- Pitcher
- Born: May 19, 1896 Kingston, New York, U.S.
- Died: November 9, 1976 (aged 80) Kingston, New York, U.S.
- Batted: RightThrew: Right

MLB debut
- April 16, 1925, for the Pittsburgh Pirates

Last MLB appearance
- June 11, 1926, for the Pittsburgh Pirates

MLB statistics
- Win–loss record: 0–1
- Earned run average: 3.28
- Strikeouts: 4
- Stats at Baseball Reference

Teams
- Pittsburgh Pirates (1925–1926);

= Bud Culloton =

American baseball player (1896–1976)

Bernard Aloysius "Bud" Culloton (May 19, 1896 – November 9, 1976) was an American pitcher in Major League Baseball. He played for the Pittsburgh Pirates.
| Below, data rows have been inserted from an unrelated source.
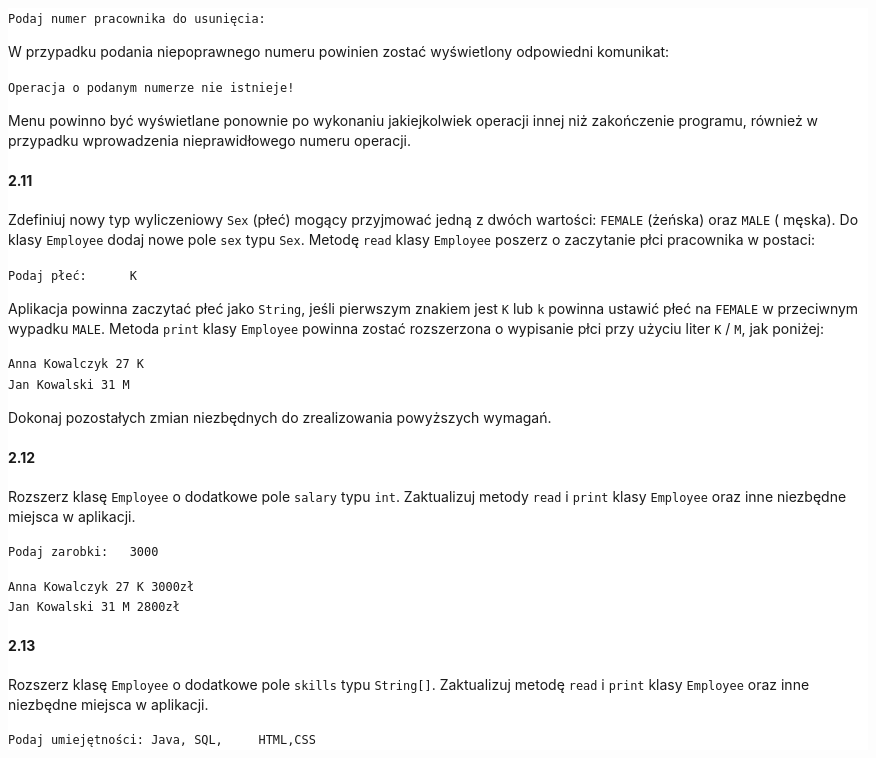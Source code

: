 `Podaj numer pracownika do usunięcia:`

W przypadku podania niepoprawnego numeru powinien zostać wyświetlony odpowiedni komunikat:

`Operacja o podanym numerze nie istnieje!`

Menu powinno być wyświetlane ponownie po wykonaniu jakiejkolwiek operacji innej niż zakończenie programu, również w
przypadku wprowadzenia nieprawidłowego numeru operacji.


#### 2.11

Zdefiniuj nowy typ wyliczeniowy `Sex` (płeć) mogący przyjmować jedną z dwóch wartości: `FEMALE` (żeńska) oraz `MALE` (
męska). Do klasy `Employee` dodaj nowe pole `sex` typu `Sex`. Metodę `read` klasy `Employee` poszerz o zaczytanie płci
pracownika w postaci:

```
Podaj płeć:      K
```

Aplikacja powinna zaczytać płeć jako `String`, jeśli pierwszym znakiem jest `K` lub `k` powinna ustawić płeć na `FEMALE`
w przeciwnym wypadku `MALE`. Metoda `print` klasy `Employee` powinna zostać rozszerzona o wypisanie płci przy użyciu
liter `K` / `M`, jak poniżej:

```
Anna Kowalczyk 27 K
Jan Kowalski 31 M
```

Dokonaj pozostałych zmian niezbędnych do zrealizowania powyższych wymagań.


#### 2.12

Rozszerz klasę `Employee` o dodatkowe pole `salary` typu `int`. Zaktualizuj metody `read` i `print` klasy `Employee`
oraz inne niezbędne miejsca w aplikacji.

```
Podaj zarobki:   3000
```

```
Anna Kowalczyk 27 K 3000zł
Jan Kowalski 31 M 2800zł
```


#### 2.13

Rozszerz klasę `Employee` o dodatkowe pole `skills` typu `String[]`. Zaktualizuj metodę `read` i `print`
klasy `Employee` oraz inne niezbędne miejsca w aplikacji.

```
Podaj umiejętności: Java, SQL,     HTML,CSS   
```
Culloton grew up in Kingston, New York, where he attended Ulster Academy before enrolling at Columbia University and playing freshman football for the Lions. After his education was interrupted by his service in World War I, he returned to New York to attended Fordham University. While he was playing for the Fordham Rams baseball team, it was revealed that he had lost his amateur status by playing for the minor league Kingston Colonials. After graduating from Fordham in 1923, he signed with the Pirates and saw regular action in the 1925 and 1926 seasons. After being traded to the minor league New Haven Profs in 1926, Culloton quit baseball and enrolled at the Fordham School of Law.

After returning to Kingston, he worked as an attorney and was eventually elected a judge in the city court, similar to his manager on the Kingston Colonials, Dutch Schirick, who was also a local judge.